The International Monetary Fund has lowered its projections on Greek growth from last fall and warned against “unreasonable forecasts” and “unjustifiable frameworks” by the country’s European creditors.
In its World Economic Outlook, published on Tuesday, the Fund argued that growth in Greece this year will come to 2.2 percent against a forecast of 2.8 percent last October, but this will not put the sustainability of the country’s debt at risk. It actually estimated a major gross domestic product increase of 4.2 percent for the last quarter of 2017.
Notably, the budget estimate for this year’s growth is 2.7 percent, and after the downward revision of the 2016 GDP data and delays to the second bailout reform there have been much greater adjustments to Greek growth forecasts for this year by banks and rating agencies.

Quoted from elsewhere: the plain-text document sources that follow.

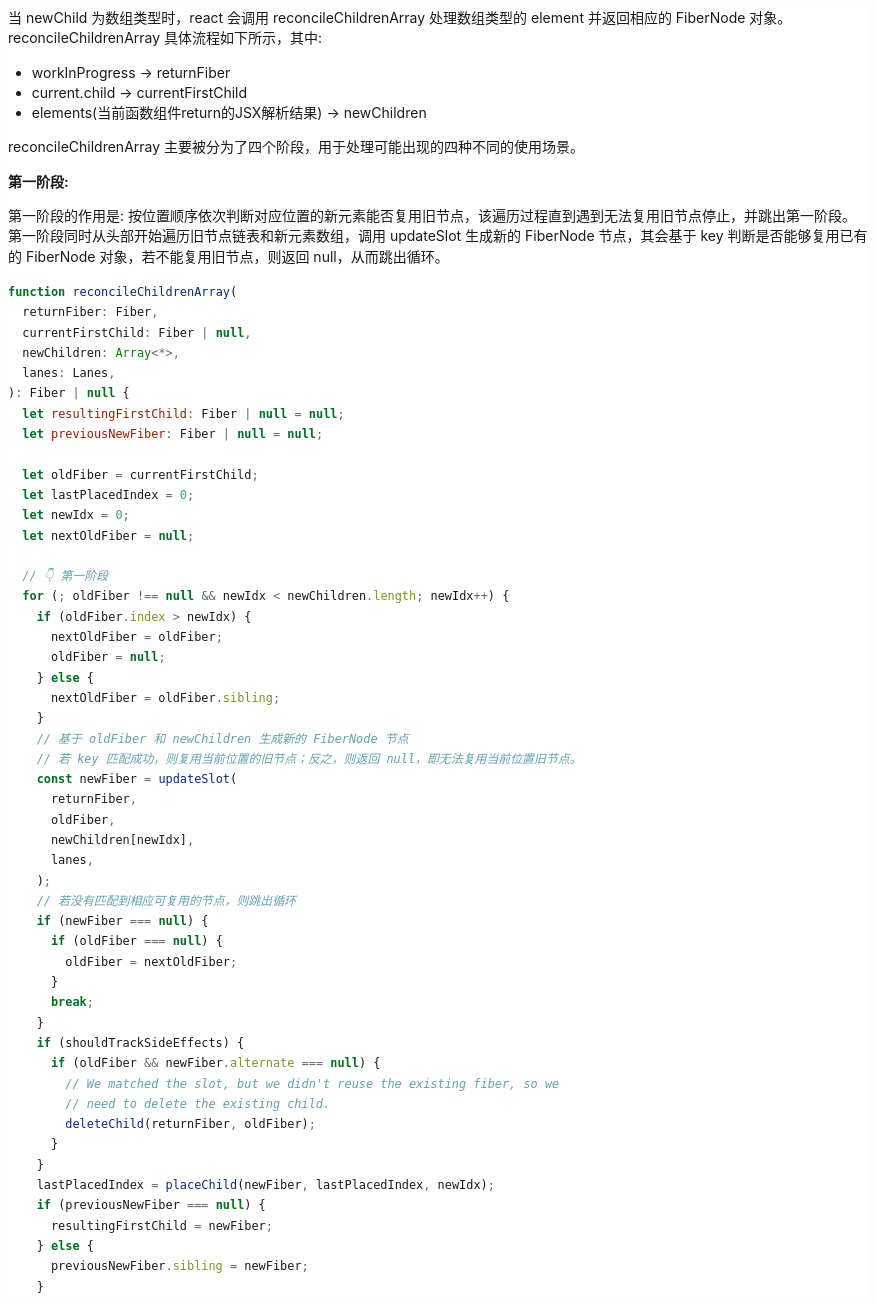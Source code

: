 当 newChild 为数组类型时，react 会调用 reconcileChildrenArray 处理数组类型的 element 并返回相应的 FiberNode 对象。reconcileChildrenArray 具体流程如下所示，其中:

- workInProgress -> returnFiber
- current.child -> currentFirstChild
- elements(当前函数组件return的JSX解析结果) -> newChildren

reconcileChildrenArray 主要被分为了四个阶段，用于处理可能出现的四种不同的使用场景。

**第一阶段:**

第一阶段的作用是: 按位置顺序依次判断对应位置的新元素能否复用旧节点，该遍历过程直到遇到无法复用旧节点停止，并跳出第一阶段。
第一阶段同时从头部开始遍历旧节点链表和新元素数组，调用 updateSlot 生成新的 FiberNode 节点，其会基于 key 判断是否能够复用已有的 FiberNode 对象，若不能复用旧节点，则返回 null，从而跳出循环。

```js
function reconcileChildrenArray(
  returnFiber: Fiber,
  currentFirstChild: Fiber | null,
  newChildren: Array<*>,
  lanes: Lanes,
): Fiber | null {
  let resultingFirstChild: Fiber | null = null;
  let previousNewFiber: Fiber | null = null;

  let oldFiber = currentFirstChild;
  let lastPlacedIndex = 0;
  let newIdx = 0;
  let nextOldFiber = null;
  
  // 👇 第一阶段
  for (; oldFiber !== null && newIdx < newChildren.length; newIdx++) {
    if (oldFiber.index > newIdx) {
      nextOldFiber = oldFiber;
      oldFiber = null;
    } else {
      nextOldFiber = oldFiber.sibling;
    }
    // 基于 oldFiber 和 newChildren 生成新的 FiberNode 节点
    // 若 key 匹配成功，则复用当前位置的旧节点；反之，则返回 null，即无法复用当前位置旧节点。
    const newFiber = updateSlot(
      returnFiber,
      oldFiber,
      newChildren[newIdx],
      lanes,
    );
    // 若没有匹配到相应可复用的节点，则跳出循环
    if (newFiber === null) {
      if (oldFiber === null) {
        oldFiber = nextOldFiber;
      }
      break;
    }
    if (shouldTrackSideEffects) {
      if (oldFiber && newFiber.alternate === null) {
        // We matched the slot, but we didn't reuse the existing fiber, so we
        // need to delete the existing child.
        deleteChild(returnFiber, oldFiber);
      }
    }
    lastPlacedIndex = placeChild(newFiber, lastPlacedIndex, newIdx);
    if (previousNewFiber === null) {
      resultingFirstChild = newFiber;
    } else {
      previousNewFiber.sibling = newFiber;
    }
```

For 2018, the IMF estimated that growth will amount to 2.7 percent, though in the October-December 2018 period growth will be at just 2 percent. In 2022 it will drop to an anemic 1 percent, the IMF expects.
In an interview to representatives of leading European newspapers, IMF’s managing director Christine Lagarde, said that the Fund will participate in the Greek program only if the country’s debt is judged as sustainable.
In addition, she said that talks over the Greek debt must first be completed before the IMF decides on whether or not it will rejoin the bailout as a lender.
At the same time, she criticized the European primary surplus of 3.5%. “In the long term, we believe that a 1.5% primary surplus is sensible given all that the economy has gone through, and given the Greeks’ capacity to reform. If the Europeans determine differently, then we need to take that into account. But we cannot adopt unreasonable forecasts or build unjustifiable macroeconomic frameworks.”
Among others Lagarde said “there is the longer-term fiscal path going forward, which will determine the debt sustainability analysis. In both areas, we need to converge as much as possible. But clearly, whatever the IMF would finance–if we were to join–would be on the basis of both the fiscal path and our debt sustainability analysis.”
PS The permanent question to IMF’s projections: did the Fund use the right or wrong calculators?